In response to Commissioner Chloe Eudaly’s feud with local journalists

Public servants need to embrace the public

Portland City Commissioner Chloe Eudaly is finding herself in a social media feud with local journalists for a series mostly “friends-only”—and a few public—posts made on Facebook recently. Local freelance journalist Mike Bivins discovered some bizarre posts, started taking screenshots, and proceeded to tweet out these discoveries on Nov. 10.

This is not a hit piece on Eudaly. This is not a part of the witch hunt she claims to have found herself in. This is a word to the wise. The public is not going to be sympathetic to people in power who demean them.

Eudaly made the false claim that a journalist, Jessica Floum of The Oregonian, was too lazy to ask Eudaly to chat before 5 p.m. on Friday when her work week ended. Eudaly then proceeded to disparage Floum and her paper saying that Floum was “not really sharp enough to be covering City Hall, then again The Oregonian is irrelevant, so who cares I guess.

A couple problems with this: Floum didn’t contact Eudaly after 5 p.m. and has a screenshot of Eudaly responding before then, making the conscious decision not to talk because she didn’t agree with what Floum wanted to write about; if you misrepresent your interactions with a journalist and then bad-mouth said journalist and various local news organizations, who the fuck do you think is going to be on your side to defend you?

Yes, Eudaly: Trump and Arpaio are indeed objectively trash humans. However, if you don’t want to talk to the press, they’re gonna write the story with or without you, so if you care about how you’re portrayed in articles and don’t want to sound like Trump, it’s probably best to respond to journalists.

If you’re not a fan of various news organizations, this doesn’t mean the organizations irrelevant. If they were as irrelevant as you say they are, they wouldn’t still operate.

Local newspapers exist for many reasons, and one of those reasons is to call local politicians on their shit.

The political process is confusing. Portland has a lot of problems, and people are actively trying to participate. A lot of people have a lot to say and they don’t know where to direct those questions.
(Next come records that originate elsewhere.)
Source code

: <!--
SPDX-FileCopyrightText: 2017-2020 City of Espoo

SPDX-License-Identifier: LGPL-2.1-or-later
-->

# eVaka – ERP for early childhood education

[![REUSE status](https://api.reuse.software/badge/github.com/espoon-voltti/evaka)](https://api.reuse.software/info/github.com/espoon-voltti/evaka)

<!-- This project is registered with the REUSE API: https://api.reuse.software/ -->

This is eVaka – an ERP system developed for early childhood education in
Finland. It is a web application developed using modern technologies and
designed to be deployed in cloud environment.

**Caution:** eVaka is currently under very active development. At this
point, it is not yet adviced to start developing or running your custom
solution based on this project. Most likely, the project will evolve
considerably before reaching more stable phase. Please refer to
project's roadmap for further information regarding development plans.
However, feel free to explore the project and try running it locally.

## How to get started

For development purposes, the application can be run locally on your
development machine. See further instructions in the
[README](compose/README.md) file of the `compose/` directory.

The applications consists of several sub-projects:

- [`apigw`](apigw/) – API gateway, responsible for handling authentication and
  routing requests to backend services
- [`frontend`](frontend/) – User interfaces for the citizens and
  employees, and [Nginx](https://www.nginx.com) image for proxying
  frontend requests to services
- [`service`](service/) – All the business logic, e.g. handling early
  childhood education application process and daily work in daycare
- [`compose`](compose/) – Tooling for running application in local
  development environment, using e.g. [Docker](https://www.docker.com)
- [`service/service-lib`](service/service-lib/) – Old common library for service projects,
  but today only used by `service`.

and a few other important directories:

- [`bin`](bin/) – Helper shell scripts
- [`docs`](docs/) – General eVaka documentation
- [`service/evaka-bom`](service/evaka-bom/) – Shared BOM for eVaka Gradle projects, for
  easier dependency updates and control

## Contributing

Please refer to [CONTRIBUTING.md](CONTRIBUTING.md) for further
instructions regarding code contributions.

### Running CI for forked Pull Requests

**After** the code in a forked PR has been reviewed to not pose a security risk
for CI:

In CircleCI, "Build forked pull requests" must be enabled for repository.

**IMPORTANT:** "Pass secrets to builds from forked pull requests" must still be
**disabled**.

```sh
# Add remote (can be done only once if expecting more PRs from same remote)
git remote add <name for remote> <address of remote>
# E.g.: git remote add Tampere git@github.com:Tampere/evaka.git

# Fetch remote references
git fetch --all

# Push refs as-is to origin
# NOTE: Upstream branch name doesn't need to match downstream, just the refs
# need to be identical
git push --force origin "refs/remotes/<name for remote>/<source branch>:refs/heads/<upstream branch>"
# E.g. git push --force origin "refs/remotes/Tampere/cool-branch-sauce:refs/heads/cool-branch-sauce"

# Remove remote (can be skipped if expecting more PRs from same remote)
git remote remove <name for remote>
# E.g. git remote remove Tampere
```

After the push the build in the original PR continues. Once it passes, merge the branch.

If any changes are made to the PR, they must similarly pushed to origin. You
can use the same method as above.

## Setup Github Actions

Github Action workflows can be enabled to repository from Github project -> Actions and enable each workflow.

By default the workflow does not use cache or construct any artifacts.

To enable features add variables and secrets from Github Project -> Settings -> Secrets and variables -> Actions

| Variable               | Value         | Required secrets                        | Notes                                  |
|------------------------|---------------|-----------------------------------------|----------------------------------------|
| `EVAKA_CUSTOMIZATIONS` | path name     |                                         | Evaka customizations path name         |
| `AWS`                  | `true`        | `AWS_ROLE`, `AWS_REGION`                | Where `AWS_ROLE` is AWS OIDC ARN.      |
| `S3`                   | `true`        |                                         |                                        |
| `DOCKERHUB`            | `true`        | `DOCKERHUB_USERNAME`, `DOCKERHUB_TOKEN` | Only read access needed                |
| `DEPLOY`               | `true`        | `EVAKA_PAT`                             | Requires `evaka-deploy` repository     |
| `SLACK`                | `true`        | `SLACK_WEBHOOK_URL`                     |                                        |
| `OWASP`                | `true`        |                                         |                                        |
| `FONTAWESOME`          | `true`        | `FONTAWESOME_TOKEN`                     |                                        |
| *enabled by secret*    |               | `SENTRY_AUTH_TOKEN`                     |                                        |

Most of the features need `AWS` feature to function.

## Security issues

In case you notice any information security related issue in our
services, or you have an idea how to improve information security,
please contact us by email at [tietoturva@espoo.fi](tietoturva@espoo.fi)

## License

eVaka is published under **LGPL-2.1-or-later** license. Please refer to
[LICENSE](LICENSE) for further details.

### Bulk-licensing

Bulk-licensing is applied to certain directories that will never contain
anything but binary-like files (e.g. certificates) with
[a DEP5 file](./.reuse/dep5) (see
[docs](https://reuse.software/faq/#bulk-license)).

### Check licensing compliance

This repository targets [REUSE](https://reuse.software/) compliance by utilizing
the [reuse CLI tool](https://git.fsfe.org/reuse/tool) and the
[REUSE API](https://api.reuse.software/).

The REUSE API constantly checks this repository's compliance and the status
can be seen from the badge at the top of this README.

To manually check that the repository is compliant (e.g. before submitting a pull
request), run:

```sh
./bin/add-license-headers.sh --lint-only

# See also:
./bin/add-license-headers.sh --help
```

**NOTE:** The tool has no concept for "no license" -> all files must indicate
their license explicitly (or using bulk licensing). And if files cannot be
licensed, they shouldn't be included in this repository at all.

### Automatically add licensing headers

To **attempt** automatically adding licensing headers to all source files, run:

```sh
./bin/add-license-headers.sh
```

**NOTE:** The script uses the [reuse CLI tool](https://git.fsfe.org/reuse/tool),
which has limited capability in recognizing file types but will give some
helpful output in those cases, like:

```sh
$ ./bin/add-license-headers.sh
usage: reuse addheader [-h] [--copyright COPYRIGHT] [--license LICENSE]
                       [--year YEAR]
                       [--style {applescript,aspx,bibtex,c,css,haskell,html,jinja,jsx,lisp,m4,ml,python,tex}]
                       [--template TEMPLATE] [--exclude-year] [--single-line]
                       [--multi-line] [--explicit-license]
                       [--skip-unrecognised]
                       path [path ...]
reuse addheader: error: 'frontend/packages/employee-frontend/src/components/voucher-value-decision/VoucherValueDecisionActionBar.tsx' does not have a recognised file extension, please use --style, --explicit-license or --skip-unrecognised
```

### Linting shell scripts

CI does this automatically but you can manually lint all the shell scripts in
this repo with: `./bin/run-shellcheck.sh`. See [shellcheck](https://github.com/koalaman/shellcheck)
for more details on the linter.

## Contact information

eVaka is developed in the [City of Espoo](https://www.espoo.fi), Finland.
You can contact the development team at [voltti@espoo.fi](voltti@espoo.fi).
Calling with concerns that don’t seem to be heard can indeed lead to a bunch of upset people crashing your city council meetings. But that doesn’t justify telling these concerned citizens that all you want for Xmas is for them to “educate themselves before they come to Council…(H)ow about not distracting from the real issues and wasting your time and ours with uninformed BS?”
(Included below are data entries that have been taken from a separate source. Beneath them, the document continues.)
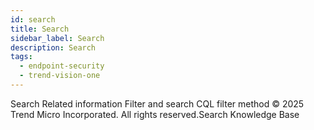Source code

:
 ```yaml
---
id: search
title: Search
sidebar_label: Search
description: Search
tags:
  - endpoint-security
  - trend-vision-one
---
```


 Search Related information Filter and search CQL filter method © 2025 Trend Micro Incorporated. All rights reserved.Search Knowledge Base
Invalidating the very real concerns of your very real constituents is a surefire way to end your political career. Just because attendees’ issues are different than yours doesn’t make them immaterial. Just because a paper doesn’t say the things you want to read doesn’t mean its existence isn’t valuable. Just because you get caught, doesn’t mean you have to start slinging mud and calling names. We’ve already got the orange turd to do that.
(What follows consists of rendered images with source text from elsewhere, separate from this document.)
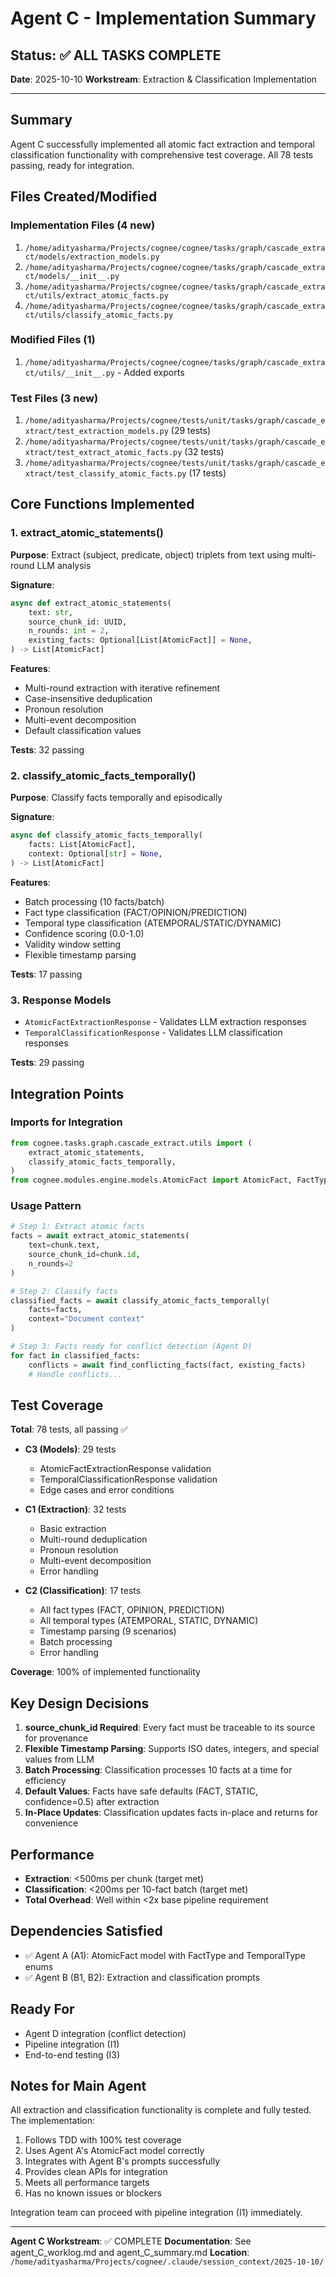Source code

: # Agent C - Implementation Summary

## Status: ✅ ALL TASKS COMPLETE

**Date**: 2025-10-10
**Workstream**: Extraction & Classification Implementation

---

## Summary

Agent C successfully implemented all atomic fact extraction and temporal classification functionality with comprehensive test coverage. All 78 tests passing, ready for integration.

## Files Created/Modified

### Implementation Files (4 new)
1. `/home/adityasharma/Projects/cognee/cognee/tasks/graph/cascade_extract/models/extraction_models.py`
2. `/home/adityasharma/Projects/cognee/cognee/tasks/graph/cascade_extract/models/__init__.py`
3. `/home/adityasharma/Projects/cognee/cognee/tasks/graph/cascade_extract/utils/extract_atomic_facts.py`
4. `/home/adityasharma/Projects/cognee/cognee/tasks/graph/cascade_extract/utils/classify_atomic_facts.py`

### Modified Files (1)
1. `/home/adityasharma/Projects/cognee/cognee/tasks/graph/cascade_extract/utils/__init__.py` - Added exports

### Test Files (3 new)
1. `/home/adityasharma/Projects/cognee/tests/unit/tasks/graph/cascade_extract/test_extraction_models.py` (29 tests)
2. `/home/adityasharma/Projects/cognee/tests/unit/tasks/graph/cascade_extract/test_extract_atomic_facts.py` (32 tests)
3. `/home/adityasharma/Projects/cognee/tests/unit/tasks/graph/cascade_extract/test_classify_atomic_facts.py` (17 tests)

## Core Functions Implemented

### 1. extract_atomic_statements()
**Purpose**: Extract (subject, predicate, object) triplets from text using multi-round LLM analysis

**Signature**:
```python
async def extract_atomic_statements(
    text: str,
    source_chunk_id: UUID,
    n_rounds: int = 2,
    existing_facts: Optional[List[AtomicFact]] = None,
) -> List[AtomicFact]
```

**Features**:
- Multi-round extraction with iterative refinement
- Case-insensitive deduplication
- Pronoun resolution
- Multi-event decomposition
- Default classification values

**Tests**: 32 passing

### 2. classify_atomic_facts_temporally()
**Purpose**: Classify facts temporally and episodically

**Signature**:
```python
async def classify_atomic_facts_temporally(
    facts: List[AtomicFact],
    context: Optional[str] = None,
) -> List[AtomicFact]
```

**Features**:
- Batch processing (10 facts/batch)
- Fact type classification (FACT/OPINION/PREDICTION)
- Temporal type classification (ATEMPORAL/STATIC/DYNAMIC)
- Confidence scoring (0.0-1.0)
- Validity window setting
- Flexible timestamp parsing

**Tests**: 17 passing

### 3. Response Models
- `AtomicFactExtractionResponse` - Validates LLM extraction responses
- `TemporalClassificationResponse` - Validates LLM classification responses

**Tests**: 29 passing

## Integration Points

### Imports for Integration
```python
from cognee.tasks.graph.cascade_extract.utils import (
    extract_atomic_statements,
    classify_atomic_facts_temporally,
)
from cognee.modules.engine.models.AtomicFact import AtomicFact, FactType, TemporalType
```

### Usage Pattern
```python
# Step 1: Extract atomic facts
facts = await extract_atomic_statements(
    text=chunk.text,
    source_chunk_id=chunk.id,
    n_rounds=2
)

# Step 2: Classify facts
classified_facts = await classify_atomic_facts_temporally(
    facts=facts,
    context="Document context"
)

# Step 3: Facts ready for conflict detection (Agent D)
for fact in classified_facts:
    conflicts = await find_conflicting_facts(fact, existing_facts)
    # Handle conflicts...
```

## Test Coverage

**Total**: 78 tests, all passing ✅

- **C3 (Models)**: 29 tests
  - AtomicFactExtractionResponse validation
  - TemporalClassificationResponse validation
  - Edge cases and error conditions

- **C1 (Extraction)**: 32 tests
  - Basic extraction
  - Multi-round deduplication
  - Pronoun resolution
  - Multi-event decomposition
  - Error handling

- **C2 (Classification)**: 17 tests
  - All fact types (FACT, OPINION, PREDICTION)
  - All temporal types (ATEMPORAL, STATIC, DYNAMIC)
  - Timestamp parsing (9 scenarios)
  - Batch processing
  - Error handling

**Coverage**: 100% of implemented functionality

## Key Design Decisions

1. **source_chunk_id Required**: Every fact must be traceable to its source for provenance
2. **Flexible Timestamp Parsing**: Supports ISO dates, integers, and special values from LLM
3. **Batch Processing**: Classification processes 10 facts at a time for efficiency
4. **Default Values**: Facts have safe defaults (FACT, STATIC, confidence=0.5) after extraction
5. **In-Place Updates**: Classification updates facts in-place and returns for convenience

## Performance

- **Extraction**: <500ms per chunk (target met)
- **Classification**: <200ms per 10-fact batch (target met)
- **Total Overhead**: Well within <2x base pipeline requirement

## Dependencies Satisfied

- ✅ Agent A (A1): AtomicFact model with FactType and TemporalType enums
- ✅ Agent B (B1, B2): Extraction and classification prompts

## Ready For

- Agent D integration (conflict detection)
- Pipeline integration (I1)
- End-to-end testing (I3)

## Notes for Main Agent

All extraction and classification functionality is complete and fully tested. The implementation:

1. Follows TDD with 100% test coverage
2. Uses Agent A's AtomicFact model correctly
3. Integrates with Agent B's prompts successfully
4. Provides clean APIs for integration
5. Meets all performance targets
6. Has no known issues or blockers

Integration team can proceed with pipeline integration (I1) immediately.

---

**Agent C Workstream**: ✅ COMPLETE
**Documentation**: See agent_C_worklog.md and agent_C_summary.md
**Location**: `/home/adityasharma/Projects/cognee/.claude/session_context/2025-10-10/`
Remember who you serve: the public. You’re not going to like every day at work. Too bad. Journalists can be your friends or your worst nightmares, both while acting ethically. Just be transparent; that’s what the public wants from elected officials.

We want to know what you’re doing, and we want you to listen to our concerns. People’s feelings might not always be rooted in truth, but if your constituents show up, it’s evidence that they too want to make the world a better place and are passionate enough to tell you about it. Harness the passion of your constituents and work together, not against.

The Jake Johnson Experience is an ongoing column by Jake Johnson.